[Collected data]
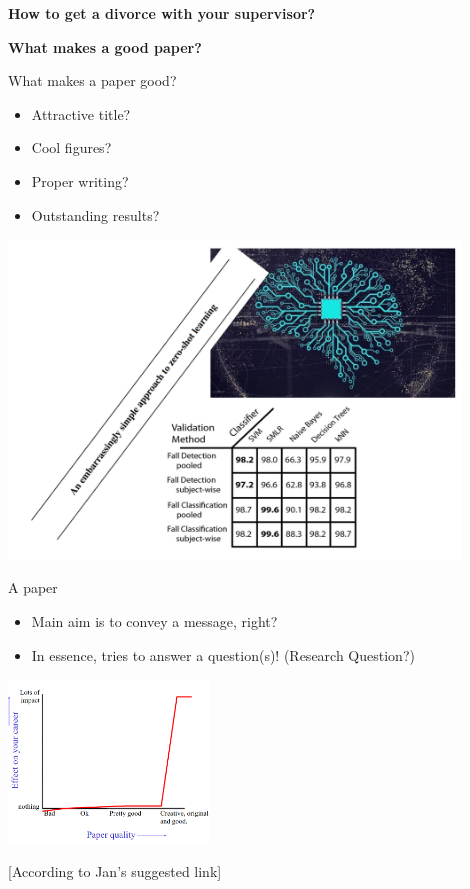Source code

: \documentclass[aspectratio=169]{beamer}
\author{\authorlabel}
\newcommand{\myjokesubtitle}{\color{Pink}\Large{\textbf{How to get a divorce with your supervisor?}}}
\newcommand{\mysubtitle}{\color{Pink}\Large{\textbf{What makes a good paper?}}}
\begin{document}


\begin{frame}
	\centering
	\myjokesubtitle
\end{frame}

\begin{frame}
	\centering
	\mysubtitle
\end{frame}

\begin{frame}{What makes a paper good?}
\begin{minipage}{0.25\textwidth}
  \begin{itemize}
    \item Attractive title?
    \item Cool figures?
    \item Proper writing?
    \item Outstanding results?
  \end{itemize}
\end{minipage}%
\begin{minipage}{0.75\textwidth}
  \includegraphics[width=0.9\textwidth]{Figures/collect.pdf}
\end{minipage}
\end{frame}

\begin{frame}{A paper}
  \begin{itemize}
    \item Main aim is to convey a message, right?
    \item In essence, tries to answer a question(s)! (Research Question?)
  \end{itemize}
  \centering
  \includegraphics[width=0.4\textwidth]{Figures/quality.png}

    [According to Jan's suggested link]
\end{frame} 
\end{document}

PROMPT: Count each line of the entries that holds the word "mysubtitle", then state the total and nothing more.

OUTPUT FOR THIS TASK: 2